I WAS SITTING WITH A GROUP OF TEXAS HISTORIANS who had come together to discuss some obscure issues concerning a painting of Davy Crockett when someone mentioned Walter Prescott Webb. Fifty years ago this name resounded across Texas. Webb was the one great intellectual we had. Born in Texas, nurtured here, educated here, and focused on Texas and the West in his work, Webb rose from true obscurity to international acclaim. He produced more than twenty books. In addition to his post at the University of Texas he was the Harmsworth Professor of American History at Oxford. His work was the subject of an international symposium in 1958 and again in 1972. He was the director of the Texas State Historical Association and the president of the American Historical Association. In 1950 a poll of professional historians chose Webb’s The Great Plains as the most significant book by a living historian. Webb was even nominated for a Nobel prize. Great historians are as rare as great novelists, and the world seemed to agree that Walter Prescott Webb was a great historian.

But that was then. The historians who had invited me along to the meeting about the Crockett painting, all published and active and aware of themselves as the contemporary guardians of Texas’ historical flame, spoke of Webb with an uneasy air that was not exactly dismissive, but almost. Each one’s comments made it clear that Webb was not a model for his career. One, in a reluctant and backhanded defense, even suggested that in the months before Webb was killed in an automobile accident in 1963 he had come close to repudiating his own work, or at least his most popular book, The Texas Rangers.

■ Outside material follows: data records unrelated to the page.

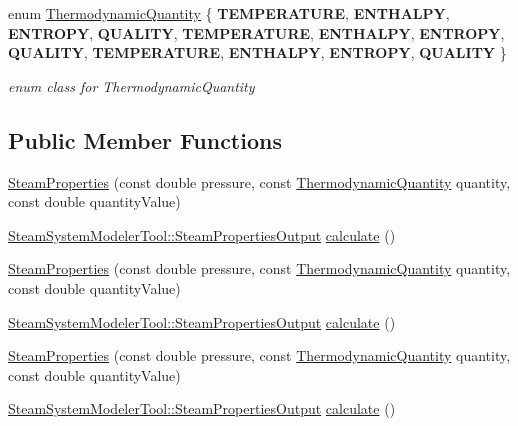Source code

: \begin{DoxyCompactItemize}
\item 
\mbox{\label{class_steam_properties_ae0294bedf7d178c2d8fb6aed0f62fbff}} 
enum \hyperlink{class_steam_properties_ae0294bedf7d178c2d8fb6aed0f62fbff}{Thermodynamic\+Quantity} \{ \newline
{\bfseries T\+E\+M\+P\+E\+R\+A\+T\+U\+RE}, 
{\bfseries E\+N\+T\+H\+A\+L\+PY}, 
{\bfseries E\+N\+T\+R\+O\+PY}, 
{\bfseries Q\+U\+A\+L\+I\+TY}, 
\newline
{\bfseries T\+E\+M\+P\+E\+R\+A\+T\+U\+RE}, 
{\bfseries E\+N\+T\+H\+A\+L\+PY}, 
{\bfseries E\+N\+T\+R\+O\+PY}, 
{\bfseries Q\+U\+A\+L\+I\+TY}, 
\newline
{\bfseries T\+E\+M\+P\+E\+R\+A\+T\+U\+RE}, 
{\bfseries E\+N\+T\+H\+A\+L\+PY}, 
{\bfseries E\+N\+T\+R\+O\+PY}, 
{\bfseries Q\+U\+A\+L\+I\+TY}
 \}\begin{DoxyCompactList}\small\item\em enum class for Thermodynamic\+Quantity \end{DoxyCompactList}
\end{DoxyCompactItemize}
\subsection*{Public Member Functions}
\begin{DoxyCompactItemize}
\item 
\hyperlink{class_steam_properties_a976e08ed0433943d469a8c2f75d2ac68}{Steam\+Properties} (const double pressure, const \hyperlink{class_steam_properties_ae0294bedf7d178c2d8fb6aed0f62fbff}{Thermodynamic\+Quantity} quantity, const double quantity\+Value)
\item 
\hyperlink{struct_steam_system_modeler_tool_1_1_steam_properties_output}{Steam\+System\+Modeler\+Tool\+::\+Steam\+Properties\+Output} \hyperlink{class_steam_properties_a8c729e006c34157435d5476fb31e30b5}{calculate} ()
\item 
\hyperlink{class_steam_properties_a976e08ed0433943d469a8c2f75d2ac68}{Steam\+Properties} (const double pressure, const \hyperlink{class_steam_properties_ae0294bedf7d178c2d8fb6aed0f62fbff}{Thermodynamic\+Quantity} quantity, const double quantity\+Value)
\item 
\hyperlink{struct_steam_system_modeler_tool_1_1_steam_properties_output}{Steam\+System\+Modeler\+Tool\+::\+Steam\+Properties\+Output} \hyperlink{class_steam_properties_a8c729e006c34157435d5476fb31e30b5}{calculate} ()
\item 
\hyperlink{class_steam_properties_a976e08ed0433943d469a8c2f75d2ac68}{Steam\+Properties} (const double pressure, const \hyperlink{class_steam_properties_ae0294bedf7d178c2d8fb6aed0f62fbff}{Thermodynamic\+Quantity} quantity, const double quantity\+Value)
\item 
\hyperlink{struct_steam_system_modeler_tool_1_1_steam_properties_output}{Steam\+System\+Modeler\+Tool\+::\+Steam\+Properties\+Output} \hyperlink{class_steam_properties_a8c729e006c34157435d5476fb31e30b5}{calculate} ()
\end{DoxyCompactItemize}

Myself, I had not read a single word by Webb, except for a few pages of The Texas Rangers, the book responsible for Webb’s decline in influence. He was so awed by the Rangers that he treated even their plunder, torture, and murder along the Mexican border with such equanimity and even admiration that the book becomes unreadable. So that was all I knew of Webb. But spurred by the condescension of the contemporary historians and made curious by this month’s cover story [“High Plains Drifting,”], I read Webb’s first book, The Great Plains, published in 1931. I was completely unprepared for what I found. From the first paragraphs it is apparent that this is the work of a magisterial intellect. Webb wrote with simple dignity in a style that is fresh and unpretentious and transforms potentially dull subjects such as the development of the windmill into absorbing narratives. Ignoring political history almost entirely—going so far as to say that “in the Plains country there existed no serious political problems”— Webb instead chronicles how the environment influences the habits and necessities of daily life, which themselves create the important historical themes. He took information about geology, farming methods, barbed wire, warfare on horseback, and much else, and synthesized it all into a grand thesis of how The Great Plains affected the history of America and indeed the world.

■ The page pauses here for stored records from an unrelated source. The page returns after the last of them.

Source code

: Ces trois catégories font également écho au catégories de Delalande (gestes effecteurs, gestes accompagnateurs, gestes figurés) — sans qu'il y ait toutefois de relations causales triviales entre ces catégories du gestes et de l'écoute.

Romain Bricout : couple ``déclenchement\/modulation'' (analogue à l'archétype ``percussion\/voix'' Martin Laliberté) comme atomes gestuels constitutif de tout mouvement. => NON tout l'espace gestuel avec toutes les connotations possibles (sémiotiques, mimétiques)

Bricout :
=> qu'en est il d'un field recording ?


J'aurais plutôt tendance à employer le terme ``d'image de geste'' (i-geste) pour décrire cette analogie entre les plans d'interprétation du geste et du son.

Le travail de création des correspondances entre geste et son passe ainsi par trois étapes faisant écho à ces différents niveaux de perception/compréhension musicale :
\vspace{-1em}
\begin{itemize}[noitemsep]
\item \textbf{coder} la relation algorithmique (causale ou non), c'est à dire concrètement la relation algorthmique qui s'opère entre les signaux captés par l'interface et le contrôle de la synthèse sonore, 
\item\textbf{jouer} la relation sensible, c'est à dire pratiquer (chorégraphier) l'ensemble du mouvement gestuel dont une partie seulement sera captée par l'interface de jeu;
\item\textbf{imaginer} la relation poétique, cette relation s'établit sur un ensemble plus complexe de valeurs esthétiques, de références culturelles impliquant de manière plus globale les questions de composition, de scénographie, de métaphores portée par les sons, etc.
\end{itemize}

Webb identified The Great Plains as that part of the United States beginning approximately at the 98th meridian (which cuts through Texas just west of Austin) and extending west to the Rocky Mountains. The Plains are different from the lands to the east in three fundamental ways: They are level, treeless, and semi-arid. “For two centuries,” Webb wrote, “American pioneers had been working out a technique for the utilization of the humid regions east of the Mississippi River. They had found solutions for their problems and were conquering the frontier at a steadily accelerating rate. Then in the early nineteenth century they crossed the Mississippi and came out on The Great Plains, an environment with which they had had no experience.…The ways of life and living changed. Practically every institution that was carried across [the 98th meridian] was either broken and remade or else greatly altered. The ways of travel, the weapons, the method of tilling the soil, the plows and other agricultural implements, and even the laws themselves were modified.…East of the Mississippi civilization stood on three legs—land, water, and timber; west of the Mississippi not one but two of these legs were withdrawn,—water and timber,—and civilization was left on one leg—land. It is small wonder that it toppled over in temporary failure.”

Those last two sentences show the master’s touch. Why did a nation of yeoman farmers on foot change in the West to a nation of herders on horseback? Why did guns replace the law? Why did a thousand other changes occur? There in two sentences is the answer.

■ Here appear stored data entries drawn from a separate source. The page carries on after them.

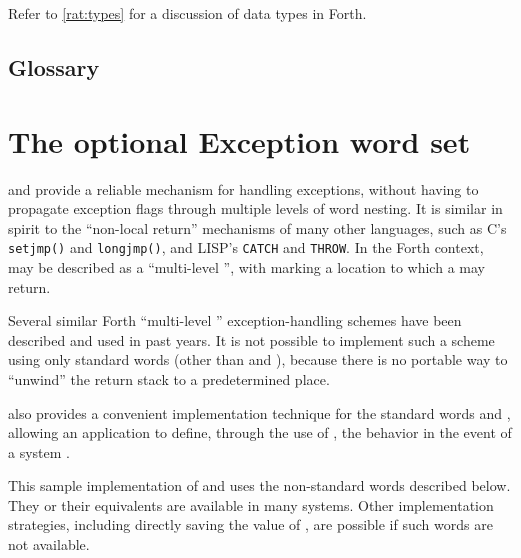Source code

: Refer to \ref{rat:types} for a discussion of data types in Forth.

\setcounter{subsection}{5}
\subsection{Glossary} %



\section{The optional Exception word set} %
\label{rat:exception}

 and  provide a reliable mechanism for
handling exceptions, without having to propagate exception flags
through multiple levels of word nesting. It is similar in spirit
to the ``non-local return'' mechanisms of many other languages,
such as C's \texttt{setjmp()} and \texttt{longjmp()}, and LISP's
\texttt{CATCH} and \texttt{THROW}. In the Forth context, 
may be described as a ``multi-level '', with
 marking a location to which a  may return.

Several similar Forth ``multi-level ''
exception-handling schemes have been described and used in past years.
It is not possible to implement such a scheme using only standard words
(other than  and ), because there is no portable
way to ``unwind'' the return stack to a predetermined place.

 also provides a convenient implementation technique for
the standard words  and , allowing an
application to define, through the use of , the behavior
in the event of a system .

This sample implementation of  and  uses the
non-standard words described below.  They or their equivalents are
available in many systems.  Other implementation strategies, including
directly saving the value of , are possible if such
words are not available.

As Webb develops this theme, he explains that the Plains were populated slowly because the environment was so difficult and so different from the East that the developments in technology and the changes in methods and materials necessary for sustaining life west of the 98th meridian took time. One such change occurred among the native tribes who lived along the edge of the Plains until the arrival of Europeans: “On the Plains there was a monotony of grassland shut in only by the horizon. In this desolation the Indians stalked their game or made a ‘surround,’ in an effort to secure enough food for subsistence. But everywhere they had to walk. The rivers were few and uninviting.…The Indians were dependent on game, and although game was not scarce, it was, with the single exception of the stupid buffalo, the wildest and most wary on the continent and could be approached only with the greatest difficulty.…Then came the horse.”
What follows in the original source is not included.